One of the biggest challenges operations groups will face over the coming year will be learning how to support AI- and ML-based applications. On one hand, ops groups are in a good position to do this; they’re already heavily invested in testing, monitoring, version control, reproducibility, and automation. On the other hand, they will have to learn a lot about how AI applications work and what’s needed to support them. There’s a lot more to AI Operations than Kubernetes and Docker. The operations community has the right language, and that’s a great start; I do not mean that in a dismissive sense. But on inspection, AI stretches the meanings of those terms in important but unfamiliar directions.
Three things need to be understood about AI.
First, the behavior of an AI application depends on a model, which is built from source code and training data. A model isn’t source code, and it isn’t data; it’s an artifact built from the two. Source code is relatively less important compared to typical applications; the training data is what determines how the model behaves, and the training process is all about tweaking parameters in the application so that it delivers correct results most of the time.

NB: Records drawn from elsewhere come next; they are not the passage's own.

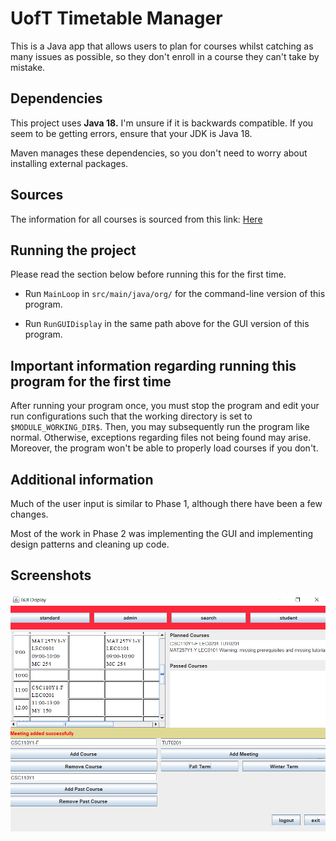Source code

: # UofT Timetable Manager

This is a Java app that allows users to plan for courses whilst catching as many issues as possible,
so they don't enroll in a course they can't take by mistake.

## Dependencies

This project uses **Java 18.**
I'm unsure if it is backwards compatible.
If you seem to be getting errors, ensure that your JDK is Java 18.

Maven manages these dependencies, so you don't need to worry about installing external packages.

## Sources

The information for all courses is sourced from this link: [Here](https://timetable.iit.artsci.utoronto.ca/api/20229/courses?org=&section=F,S,Y)

## Running the project

Please read the section below before running this for the first time.

- Run `MainLoop` in `src/main/java/org/` for the command-line version of this program.

- Run `RunGUIDisplay` in the same path above for the GUI version of this program.

## Important information regarding running this program for the  first time

After running your program once, you must stop the program and edit your run
configurations such that the
working directory is set
to `$MODULE_WORKING_DIR$`.
Then, you may subsequently run the program like normal.
Otherwise, exceptions regarding files
not being found may arise.
Moreover, the program won't be able to properly load courses if you don't.

## Additional information

Much of the user input is similar to Phase 1, although there have been a few changes.

Most of the work in Phase 2 was implementing the GUI and implementing design patterns and cleaning up code.

## Screenshots

![](.README_images/6a1de7c7.png)
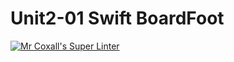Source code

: # Unit2-01 Swift BoardFoot

[![Mr Coxall's Super Linter](https://github.com/ICS4U-Programming-TamerZ/Unit2-01-Swift-BoardFoot/workflows/Mr%20Coxall's%20Super%20Linter/badge.svg)](https://github.com/ICS4U-Programming-TamerZ/Unit2-01-Swift-BoardFoot/actions/)
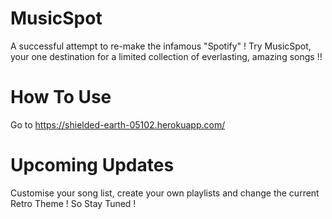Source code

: # MusicSpot
A successful attempt to re-make the infamous "Spotify" ! Try MusicSpot, your one destination for a limited collection of everlasting, amazing songs !!

# How To Use
Go to https://shielded-earth-05102.herokuapp.com/

# Upcoming Updates
Customise your song list, create your own playlists and change the current Retro Theme !
So Stay Tuned !
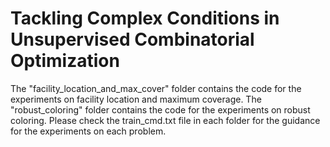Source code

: # Tackling Complex Conditions in Unsupervised Combinatorial Optimization

The "facility_location_and_max_cover" folder contains the code for the experiments on facility location and maximum coverage.
The "robust_coloring" folder contains the code for the experiments on robust coloring.
Please check the train_cmd.txt file in each folder for the guidance for the experiments on each problem.
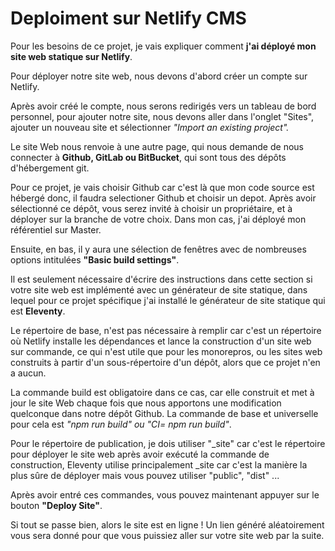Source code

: # Deploiment sur Netlify CMS

Pour les besoins de ce projet, je vais expliquer comment **j'ai déployé mon site web statique sur Netlify**.

Pour déployer notre site web, nous devons d'abord créer un compte sur Netlify. 

Après avoir créé le compte, nous serons redirigés vers un tableau de bord personnel, pour ajouter notre site, nous devons aller dans l'onglet "Sites", ajouter un nouveau site et sélectionner *"Import an existing project".*

Le site Web nous renvoie à une autre page, qui nous demande de nous connecter à **Github, GitLab ou BitBucket**, qui sont tous des dépôts d'hébergement git.

Pour ce projet, je vais choisir Github car c'est là que mon code source est hébergé donc, il faudra selectioner Github et choisir un depot.
Après avoir sélectionné ce dépôt, vous serez invité à choisir un propriétaire, et à déployer sur la branche de votre choix. Dans mon cas, j'ai déployé mon référentiel 
sur Master.

Ensuite, en bas, il y aura une sélection de fenêtres avec de nombreuses options intitulées **"Basic build settings"**.

Il est seulement nécessaire d'écrire des instructions dans cette section si votre site web est implémenté avec un générateur de site statique, dans lequel pour ce projet spécifique j'ai installé le générateur de site statique qui est **Eleventy**.

Le répertoire de base, n'est pas nécessaire à remplir car c'est un répertoire où Netlify installe les dépendances et lance la construction d'un site web sur commande, ce qui n'est utile que pour les monorepros, ou les sites web construits à partir d'un sous-répertoire d'un dépôt, alors que ce projet n'en a aucun.

La commande build est obligatoire dans ce cas, car elle construit et met à jour le site Web chaque fois que nous apportons une modification quelconque dans notre dépôt Github. La commande de base et universelle pour cela est *"npm run build" ou "CI= npm run build"*.

Pour le répertoire de publication, je dois utiliser "_site" car c'est le répertoire pour déployer le site web après avoir exécuté la commande de construction, Eleventy utilise principalement _site car c'est la manière la plus sûre de déployer mais vous pouvez utiliser "public", "dist" ...

Après avoir entré ces commandes, vous pouvez maintenant appuyer sur le bouton **"Deploy Site"**.

Si tout se passe bien, alors le site est en ligne ! Un lien généré aléatoirement vous sera donné pour que vous puissiez aller sur votre site web par la suite.
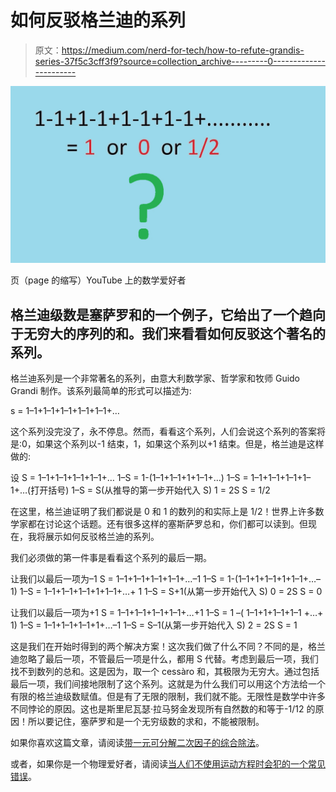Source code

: # 如何反驳格兰迪的系列

> 原文：<https://medium.com/nerd-for-tech/how-to-refute-grandis-series-37f5c3cff3f9?source=collection_archive---------0----------------------->

![](img/b76c9519cf9af51a5b10a10db4663293.png)

页（page 的缩写）YouTube 上的数学爱好者

## 格兰迪级数是塞萨罗和的一个例子，它给出了一个趋向于无穷大的序列的和。我们来看看如何反驳这个著名的系列。

格兰迪系列是一个非常著名的系列，由意大利数学家、哲学家和牧师 Guido Grandi 制作。该系列最简单的形式可以描述为:

s = 1–1+1–1+1–1+1–1+1–1+…

这个系列没完没了，永不停息。然而，看看这个系列，人们会说这个系列的答案将是:0，如果这个系列以-1 结束，1，如果这个系列以+1 结束。但是，格兰迪是这样做的:

设 S = 1–1+1–1+1–1+1–1+…
1–S = 1-(1–1+1–1+1+1–1+…)
1–S = 1–1+1–1+1–1+1–1+…(打开括号)
1–S = S(从推导的第一步开始代入 S)
1 = 2S
S = 1/2

在这里，格兰迪证明了我们都说是 0 和 1 的数列的和实际上是 1/2！世界上许多数学家都在讨论这个话题。还有很多这样的塞斯萨罗总和，你们都可以读到。但现在，我将展示如何反驳格兰迪的系列。

我们必须做的第一件事是看看这个系列的最后一期。

让我们以最后一项为–1
S = 1–1+1–1+1–1+1–1+…–1
1–S = 1-(1–1+1+1–1+1+1–1+…–1)
1–S = 1–1+1–1+1–1+1+1–1+…+ 1
1–S = S+1(从第一步开始代入 S)
0 = 2S
S = 0

让我们以最后一项为+1
S = 1–1+1–1+1–1+1–1+…+1
1–S = 1 –( 1–1+1+1–1+1–1 +…+ 1)
1–S = 1–1+1–1+1–1+1+…–1
1–S = S–1(从第一步开始代入 S)
2 = 2S
S = 1

这是我们在开始时得到的两个解决方案！这次我们做了什么不同？不同的是，格兰迪忽略了最后一项，不管最后一项是什么，都用 S 代替。考虑到最后一项，我们找不到数列的总和。这是因为，取一个 cessàro 和，其极限为无穷大。通过包括最后一项，我们间接地限制了这个系列。这就是为什么我们可以用这个方法给一个有限的格兰迪级数赋值。但是有了无限的限制，我们就不能。无限性是数学中许多不同悖论的原因。这也是斯里尼瓦瑟·拉马努金发现所有自然数的和等于-1/12 的原因！所以要记住，塞萨罗和是一个无穷级数的求和，不能被限制。

如果你喜欢这篇文章，请阅读[带一元可分解二次因子的综合除法](https://srivishnuvusirikala.medium.com/synthetic-division-with-a-monic-factorizable-quadratic-divisor-f6cca12cb93e)。

或者，如果你是一个物理爱好者，请阅读[当人们不使用运动方程时会犯的一个常见错误](https://srivishnuvusirikala.medium.com/a-common-mistake-that-people-make-when-they-do-not-use-the-equations-of-motion-7f1cedf068cb?sk=c8d98479399381e258090854e2304c71)。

This means that, to have a history of how an application was developed, you have to look at more than the source code. You need a repository for models and for the training data. There are many tools for managing source code, from git back to the venerable SCCS, but we’re only starting to build tools for data versioning. And that’s essential: if you need to understand how your model behaves, and you don’t have the training data, you’re sunk. The same is true for the models themselves; if you don’t have the artifacts you produced, you won’t be able to make statements about how they performed. Given source code and the training data, you could re-produce a model, but it almost certainly wouldn’t be the same because of randomization in the training process.
Second, the behavior of AI systems changes over time. Unlike a web application, they aren’t strictly dependent on the source. Models almost certainly react to incoming data; that’s their point. They may be retrained automatically. They almost certainly grow stale over time: users change the way they behave (often, the model is responsible for that change) and grow outdated.
This changes what we mean by “monitoring.” AI applications need to be monitored for staleness—whatever that might mean for your particular application. They also need to be monitored for fairness and bias, which can certainly creep in after deployment. And these results are inherently statistical. You need to collect a large number of data points to tell that a model has grown stale. It’s not like pinging a server to see if it’s down; it’s more like analyzing long-term trends in response time. We have the tools for that analysis; we just need to learn how to re-deploy them around issues like fairness.
We should also ask what “observability” means in a context where even “explainability” is always an issue. Is it important to observe what happens on each layer of a neural network? I don’t know, but that’s a question that certainly needs answering. Charity Majors’ emphasis on cardinality and inferring the internal states of a system from its outputs is certainly the right direction in which to be looking, but in AI systems, the number of internal states grows by many, many orders of magnitude.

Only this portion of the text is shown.